Section 2. Interest.
a) Payment of Interest. Interest shall accrue on the unpaid, aggregate unconverted and then outstanding principal amount of this Note commencing on the date hereof and continuing until repayment of this Note in full at a rate of Nine Percent ( 9.0%) per annum, with interest only payable in cash on each of March 31, June 30, September 30, and December 31, commencing December 31, 2011 (except that, if any such date is not a Business Day, then such payment shall be due on the next succeeding Business Day), and on each Conversion Date (as to that principal amount then being converted), in the number of shares of Common Stock equal to the aggregate unpaid and accrued interest divided by the Conversion Price.
b) Interest Calculations.
(i) Interest shall cease to accrue with respect to any principal amount converted, provided that the Company in fact delivers the Note Shares within the time period required by Section 4(c). Interest hereunder will be paid to the Person in whose name this Note is registered on the records of the Company regarding registration and transfers of Notes (the “Note Register”).
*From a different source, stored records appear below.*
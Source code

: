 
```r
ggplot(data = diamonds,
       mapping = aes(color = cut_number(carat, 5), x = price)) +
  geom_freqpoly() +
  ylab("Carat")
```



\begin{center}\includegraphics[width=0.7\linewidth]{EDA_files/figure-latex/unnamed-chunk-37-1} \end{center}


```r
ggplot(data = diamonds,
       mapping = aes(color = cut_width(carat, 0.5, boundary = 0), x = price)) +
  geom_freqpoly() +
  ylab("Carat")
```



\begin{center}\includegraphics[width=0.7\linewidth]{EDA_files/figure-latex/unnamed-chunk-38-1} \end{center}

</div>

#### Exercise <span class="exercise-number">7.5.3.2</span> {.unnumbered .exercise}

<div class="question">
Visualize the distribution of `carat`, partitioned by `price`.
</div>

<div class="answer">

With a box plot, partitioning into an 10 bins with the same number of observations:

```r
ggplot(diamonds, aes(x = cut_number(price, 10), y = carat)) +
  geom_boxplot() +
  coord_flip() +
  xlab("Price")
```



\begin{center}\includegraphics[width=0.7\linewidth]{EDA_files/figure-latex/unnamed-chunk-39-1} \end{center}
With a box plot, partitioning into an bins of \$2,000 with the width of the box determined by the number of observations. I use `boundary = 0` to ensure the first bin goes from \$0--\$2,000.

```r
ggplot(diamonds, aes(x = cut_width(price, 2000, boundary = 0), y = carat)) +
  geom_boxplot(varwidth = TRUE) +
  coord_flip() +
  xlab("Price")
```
(ii) From and after the occurrence and during the continuance of an Event of Default, the Interest Rate shall be increased to twelve percent (12%) per annum. In the event that such Event of Default is subsequently cured, the adjustment referred to in the preceding sentence shall cease to be effective as of the date of such cure; provided that the Interest as calculated and unpaid at such increased rate during the continuance of such Event of Default shall continue to apply to the extent relating to the days after the occurrence of such Event of Default through and including the date of cure of such Event of Default.
c) Prepayment. Other than: (i) on or prior to October 5, 2011 at the sole election of the Company (without penalty or interest) or (ii) as specifically permitted by the Holder or as provided in Section 4(d) hereof, the Company may not prepay any portion of the outstanding principal amount of this Note and accrued and unpaid Interest.
d) Additional Consideration for Holders Not Making an Early Conversion Election. In the event that this Note has not been converted into equity pursuant to the terms hereof (including but not limited to an Early Conversion Election pursuant to Section 4(f) hereof) on or before the Early Conversion Date, the Company will pay on or before March 19, 2012 to each Holder set forth in the Note Register as of the Early Conversion Date an amount equal to three percent (3%) of the then outstanding principal amount owing under this Note.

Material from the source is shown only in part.